1966 R.A. Heinlein Moon Is Harsh Mistress ch. 11: There ain’t no such thing as a free lunch.
[1974 R.A. Caro, in N.Y. Times Mag. (Feb. 14, 1993) 14 [ref. to 1934]: [Mayor Fiorello La Guardia shook] his little fist at its [sc. City Hall’s] white Georgian elegance and shouted, “E finita la cuccagna!” (“No more free lunch!”), a phrase which…the Mayor was using to promise “The party’s over! No more graft!”]
Yale Book of Quotations
edited by Fred R. Shapiro
New Haven: Yale University Press
2006
Pg. 349:
Robert A. Heinlein
U.S. science fiction writer, 1907-1988
Oh, “tanstaafl.” Means “There ain’t no such thing as a free lunch.”
The Moon Is a Harsh Mistress ch. 11 (1966). There is also a 1949 book by Pierre Dos Utt titled Tanstaafl: A Plan for a New Economic World Order.
Pg. 478:
Harley L. Lutz
U.S. economist, 1882-1973
There is no free lunch.
Quoted in Oelwein (Iowa) Daily Register, 25 Nov. 1942. The specific formulation “There ain’t no such thing as a free lunch” appears in Columbia Law Review, Sept. 1945. The earliest authenticated version found is in the Reno Evening Gazette, 22 Jan. 1942: “Mr Wallace neglects the fact that such a thing as a ‘free’ lunch never existed. Until man acquires the power of creation, someone will always have to pay for a free lunch.” It should also be noted that an editorial by Walter Morrow in the San Francisco News, 1 June 1949, used “there ain’t no such thing as a free lunch” as the punch line of an economics joke. The editorial says that it is a reprint of an editorial from eleven years before, but a search through that paper from June 1937 to May 1939 found no such article.
Pg. 540:
Walter Morrow
U.S. journalist, ca. 1895-1949
There ain’t no such thing as a free lunch.
San Francisco News, 1 June 1949. Possibly the earliest known usage of this expression, it appears in an editorial titled “The Fable of the King of All the Wise Men—or Economics in Eight Words.” In Morrow’s fable, a king asks his advisers to summarize economics in a “short and simple text.” After they initially respond with eighty-seven volumes of six hundred pages each, the king’s wrath and resulting executions force the economists to restate their science in ever-briefer summations. Finally, the last economist produces an eight-word distillation: “There ain’t no such thing as a free lunch.” The editorial says that it is a reprint of an editorial from eleven years before, but research for this book in the San Francisco News from June 1937 to May 1939 revealed no such editorial.

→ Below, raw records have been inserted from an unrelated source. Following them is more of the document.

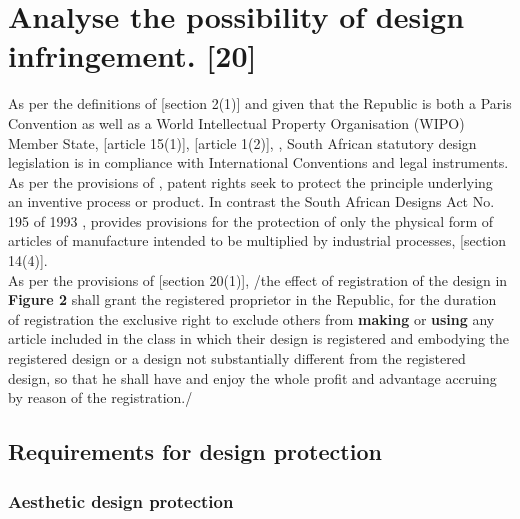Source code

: \documentclass[11pt]{article}
\begin{document}
\section{Analyse the possibility of design infringement. [20]}
\label{sec:org360424b}

\cite{corbett84_homecraft_steel_v_sm_hare}

\cite{vdwesthuizen02_slavepak_v_buddy}

\cite{duplessis02_koninklijke_phillips_v_kenwood}

As per the definitions of [section 2(1)]\cite{rsa93_tm_act} and given that the
Republic is both a Paris Convention as well as a World Intellectual Property
Organisation (WIPO) Member State, [article 15(1)]\cite{wto17_trips}, [article
1(2)]\cite{wipo83_paris_conve_protect_ip}, \cite{wipo25_hague_agreement}, South African statutory design
legislation is in compliance with International Conventions and legal instruments.\\

As per the provisions of \cite{rsa78_patents_act}, patent rights seek to protect
the principle underlying an inventive process or product. In contrast the South
African Designs Act No. 195 of 1993 \cite{rsa93_designs_act}, provides provisions
for the protection of only the physical form of articles of manufacture intended
to be multiplied by industrial processes, [section
14(4)]\cite{rsa93_designs_act}.\\

As per the provisions of [section 20(1)]\cite{rsa93_designs_act}, /the effect of
registration of the design in \textbf{Figure 2} shall grant the registered proprietor
in the Republic, for the duration of registration the exclusive right to exclude
others from \textbf{making} or \textbf{using} any article included in the class in which their
design is registered and embodying the registered design or a design not
substantially different from the registered design, so that he shall have and
enjoy the whole profit and advantage accruing by reason of the registration./


\subsection{Requirements for design protection}
\label{sec:org1303ca4}
\subsubsection{Aesthetic design protection}
\label{sec:org06954a6}
\end{document}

27 June 1938, El Paso (TX) Herald-Post, “Econcmics in Eight Words,” pg. 4, col. 1:
“Speak on” cried the king, and the palace guards leveled their crossbows. But the old economist rose fearlessly to his feet stood face to face with the king, and said:
“Sire, in eight words I will reveal to you all the wisdom that I have distilled through all these years from all the writings of all the economists who once practiced their sciences in your kingdom. Here is my text:
“There ain’t no such thing as free lunch.”
3 October 1949, The Bradford Era (Bradford, PA), column by George Sokolosky, pg. 6, col. 4:
These Days
“Tanstaafl” Contains Masterly Plan of Author
Pierre Dos Utt is a learned man whose name appears in no “Who’s Who” and whose scholarly works are listed in no bbibliographies. In fact, Pierre Dos Utt is a planner who has devoted himself in the remaking of society and he is not the first who tried it. The blessing is that most planners only talk or write about it and get lost in a maze of words, although Karl Marx has become the ikon of myriads of the breed whp quarrel so violently that the hope of society is that they may devour each other.
At any rate, Pierre Dos Utt has at long last produced a book which contains his masterly plan. He calls it “Yanstaffl.” The author says that it is from the Babylonian, but philologists will insist that it is sanskrit, corrupted by Low German. It might even be a jargon fouled up by Lower Slobbovian, than which nothing is lower as everybody knows. However, it has meaning which I shall secretly give you at the end of this monograph on Tanstaafl which I write with the approval of ASGS, which is whatever you think it is and I hope you keep it clean.
* * * *
THE ORIGINAL “Tanstaafl” is p[ublished by Cairo Publications which may or may not exist for any other purpose and which gives its address as 302 5th Street, S. E., Canton, Ohio. The S. E. is undoubtedly imitation of Washington, D. C., Dos Utt thereby paying his respects to the fountain of all knowledge, the seat of perfection, the apogee of conglomeration, even as Brahms did in his
First to Beethoven’s Ninth.
Now, to get to the heart of the matter. Dos Utt finds the human race in a very sad state and has a solution for the problem, he following in a long line of solvers which includes Hammurabi, Wang Anshih, Akbar, Karl Marx and Henry Wallace, to say nothing of Aristotle, Plato, Henry George, and Leon (Col. 6—ed.) Keyserling. He states the problem succinctly:
“And correlated with this inherent urge to gain at the expense of others is the deep-seated desire to show off our superioirity. For this reason, we buy flashy automobiles, elaborate houses, extravagant clothes and sparkling jewels.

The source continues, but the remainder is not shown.